A Problem with BizTalk Server 2006 Performance – 100% CPU Utilization

Home > BizTalk Server > A Problem with BizTalk Server 2006 Performance – 100% CPU Utilization

A Problem with BizTalk Server 2006 Performance – 100% CPU Utilization

May 31, 2008 Fehlberg Victor Leave a comment Go to comments

A few weeks ago, a new application was deployed at work that was taking about 45-60 seconds to run through a cycle of a particular orchestration that was set up as a singleton. As time went by, the process seemed to take longer – instead of 60 seconds, it seemed to be taking 3 minutes. This bothered me a bit, but I wasn’t sure just what to do. Around this time, I noticed that the host instance process, which used to take only a few CPU cycles on the server, began taking 25% of the 4 CPU cores (100% of one core). Although I know BizTalk uses more than one thread in its processing, I couldn’t help but be suspicious – it sure seemed like a process was out of control.
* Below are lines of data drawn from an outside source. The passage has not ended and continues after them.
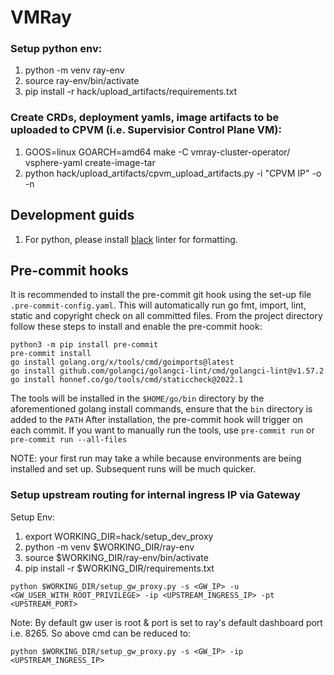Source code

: # VMRay


### Setup python env:
1. python -m venv ray-env
2. source ray-env/bin/activate
3. pip install -r hack/upload_artifacts/requirements.txt

### Create CRDs, deployment yamls, image artifacts to be uploaded to CPVM (i.e. Supervisior Control Plane VM):
1. GOOS=linux GOARCH=amd64 make -C vmray-cluster-operator/ vsphere-yaml create-image-tar
2. python hack/upload_artifacts/cpvm_upload_artifacts.py -i "CPVM IP" -o -n <NAMESPACE>

## Development guids
1. For python, please install [black](https://pypi.org/project/black/) linter for formatting.

## Pre-commit hooks
It is recommended to install the pre-commit git hook using the set-up file `.pre-commit-config.yaml`.
This will automatically run go fmt, import, lint, static and copyright check on all committed files.
From the project directory follow these steps to install and enable the pre-commit hook:
```
python3 -m pip install pre-commit
pre-commit install
go install golang.org/x/tools/cmd/goimports@latest
go install github.com/golangci/golangci-lint/cmd/golangci-lint@v1.57.2
go install honnef.co/go/tools/cmd/staticcheck@2022.1
```

The tools will be installed in the `$HOME/go/bin` directory by the aforementioned golang install commands, ensure that the `bin` directory is added to the `PATH`
After installation, the pre-commit hook will trigger on each commit.
If you want to manually run the tools, use `pre-commit run` or `pre-commit run --all-files`

NOTE: your first run may take a while because environments are being installed and set up. Subsequent runs will be much quicker.


### Setup upstream routing for internal ingress IP via Gateway

Setup Env:

1. export WORKING_DIR=hack/setup_dev_proxy
2. python -m venv $WORKING_DIR/ray-env
3. source $WORKING_DIR/ray-env/bin/activate
4. pip install -r $WORKING_DIR/requirements.txt

```
python $WORKING_DIR/setup_gw_proxy.py -s <GW_IP> -u <GW_USER_WITH_ROOT_PRIVILEGE> -ip <UPSTREAM_INGRESS_IP> -pt <UPSTREAM_PORT>
```

Note: By default gw user is root & port is set to ray's default dashboard port i.e. 8265. So above cmd can be reduced to:
```
python $WORKING_DIR/setup_gw_proxy.py -s <GW_IP> -ip <UPSTREAM_INGRESS_IP>
```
Nonetheless, the process was finishing, and I had lots of other pressing matters to worry about, so after trying a couple of simple things to speed things up (which all failed), I left the application alone. Yesterday, I noticed that many of the processes that were now running came from messages received over 24 hours prior. This caused an alarm; a meeting was held to figure out what to do. At the end of the day the problem still wasn’t solved – which interpreted means that Victor was going to work on Saturday until he figured things out. I searched on the internet and found many articles on performance. Most of them I had read already, or had been taken into account when setting up the BizTalk Server, but there were a few that were new to me. Each “new” issue I found seemed promising – I crossed my fingers as I implemented each fix, but to no avail. Nothing seemed to help.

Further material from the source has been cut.